The Association Between Mutations in BRAF and Colorectal Cancer–Specific Survival Depends on Microsatellite Status and Tumor Stage

• Published in: Clinical gastroenterology and hepatology Vol. 17; no. 3; pp. 455 - 462.e6
• Main Authors: Bläker, Hendrik, Alwers, Elizabeth, Arnold, Alexander, Herpel, Esther, Tagscherer, Katrin E., Roth, Wilfried, Jansen, Lina, Walter, Viola, Kloor, Matthias, Chang-Claude, Jenny, Brenner, Hermann, Hoffmeister, Michael
• Format: Journal Article
• Language: English
• Published: United States Elsevier Inc 01.02.2019
• Subjects: Adult; Aged; Aged, 80 and over; Colon and Rectal Cancer; Colorectal Neoplasms - genetics; Colorectal Neoplasms - mortality; Colorectal Neoplasms - pathology; Female; Genetic Predisposition to Disease; Genetics; Germany; Humans; Male; Microsatellite Repeats; Middle Aged; Mortality; Mutation; Neoplasm Staging; Prognosis; Proto-Oncogene Proteins B-raf - genetics; Retrospective Studies; Risk Assessment; Sequence Analysis, DNA; Survival Analysis; Germany; MSI; Prognosis; OS; DSS; Mortality; HR; MSS; CRC; FFPE; Colon and Rectal Cancer; Genetics; MSI-H; RFS
• ISSN: 1542-3565; 1542-7714
• DOI: 10.1016/j.cgh.2018.04.015

Colorectal tumors with mutations in BRAF and microsatellite stability (MSS) have been associated with adverse outcomes of patients. Combined tests for microsatellite instability-high (MSI-H) and BRAF mutations might therefore be used in risk assessment, particularly for patients with stage II tumors. We investigate the stage-specific prognostic value of combined testing for MSI-H and BRAF for patients with colorectal cancer. We performed a retrospective analysis of colorectal tumor samples collected from 1995 patients at 22 hospitals in Germany, between 2003 and 2010. Samples were analyzed for MSI-H using an established mononucleotide marker panel; BRAF mutations (BRAFV600E) were detected by Sanger sequencing or in tissue microarray blocks using immunohistochemistry.

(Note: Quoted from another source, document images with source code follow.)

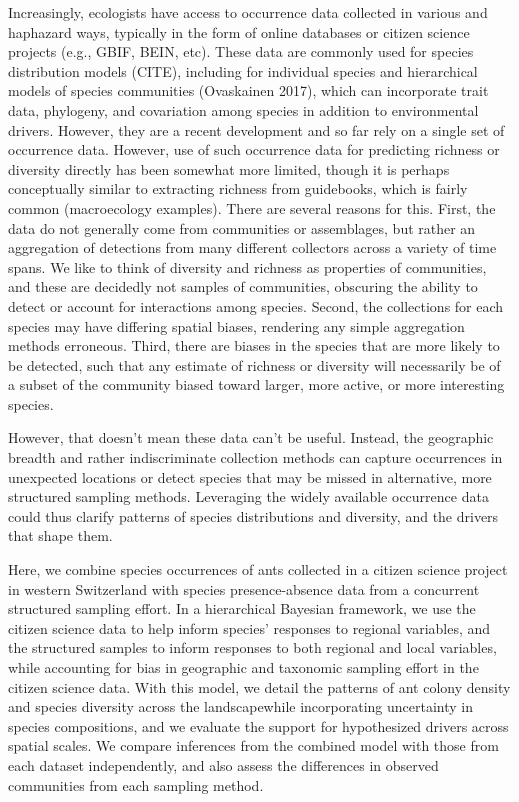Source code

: \documentclass[preprint,review,times,12pt]{elsarticle}
\begin{document}
Increasingly, ecologists have access to occurrence data collected in various and haphazard ways, typically in the form of online databases or citizen science projects (e.g., GBIF, BEIN, etc). These data are commonly used for species distribution models (CITE), including for individual species and hierarchical models of species communities (Ovaskainen 2017), which can incorporate trait data, phylogeny, and covariation among species in addition to environmental drivers. However, they are a recent development and so far rely on a single set of occurrence data. However, use of such occurrence data for predicting richness or diversity directly has been somewhat more limited, though it is perhaps conceptually similar to extracting richness from guidebooks, which is fairly common (macroecology examples). There are several reasons for this. First, the data do not generally come from communities or assemblages, but rather an aggregation of detections from many different collectors across a variety of time spans. We like to think of diversity and richness as properties of communities, and these are decidedly not samples of communities, obscuring the ability to detect or account for interactions among species. Second, the collections for each species may have differing spatial biases, rendering any simple aggregation methods erroneous. Third, there are biases in the species that are more likely to be detected, such that any estimate of richness or diversity will necessarily be of a subset of the community biased toward larger, more active, or more interesting species.

However, that doesn't mean these data can't be useful. Instead, the geographic breadth and rather indiscriminate collection methods can capture occurrences in unexpected locations or detect species that may be missed in alternative, more structured sampling methods. Leveraging the widely available occurrence data could thus clarify patterns of species distributions and diversity, and the drivers that shape them.

Here, we combine species occurrences of ants collected in a citizen science project in western Switzerland with species presence-absence data from a concurrent structured sampling effort. In a hierarchical Bayesian framework, we use the citizen science data to help inform species' responses to regional variables, and the structured samples to inform responses to both regional and local variables, while accounting for bias in geographic and taxonomic sampling effort in the citizen science data. With this model, we detail the patterns of ant colony density and species diversity across the landscapewhile incorporating uncertainty in species compositions, and we evaluate the support for hypothesized drivers across spatial scales. We compare inferences from the combined model with those from each dataset independently, and also assess the differences in observed communities from each sampling method. 
\end{document}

Cancers were assigned to categories of having MSS without mutations in BRAF, MSS with mutant BRAF, MSI-H without mutations in BRAF, and MSI-H with mutant BRAF. We investigated the association between tumor categories with clinical and pathologic features and patient’s overall, disease-specific, and recurrence-free survival (median follow-up time, 5.1 y). Tumors were stage I in 364 (18%), stage II in 678 (34%), stage III in 673 (34%), and stage IV (14%) in 280 patients. Sixty-three percent of tumors were located in the colon and 37% in the rectum. Most tumors (85%) had MSS without mutations in BRAF, 3% had MSS with mutant BRAF, 7% had MSI-H without mutations in BRAF, and 5% had MSI-H with mutant BRAF. In patients whose tumors were MSI-H, mutation of BRAF did not significantly affect survival time. Patients whose tumors had MSS with mutant BRAF had significantly reduced overall survival (hazard ratio [HR], 2.16; 95% CI, 1.54–3.04; P < .001), disease-specific survival (HR, 2.59; 95% CI, 1.77–3.79; P < .001), and recurrence-free survival (HR, 2.45; 95% CI, 1.70–3.52; P < .001) than patients whose tumors had MSS without BRAF mutation. Although BRAF mutations in tumors with MSS were associated with disease-specific survival of patients with stage III or IV tumors (P < .001), these features did not affect survival of patients with stage II tumors (P = .639). In an analysis of almost 2000 patients with colorectal cancer, we found BRAF mutations to reduce survival of patients in stage III or IV (but not stage II) tumors with MSS. These findings do not support testing stage I or II colorectal tumors for BRAF mutations, although additional large studies are needed.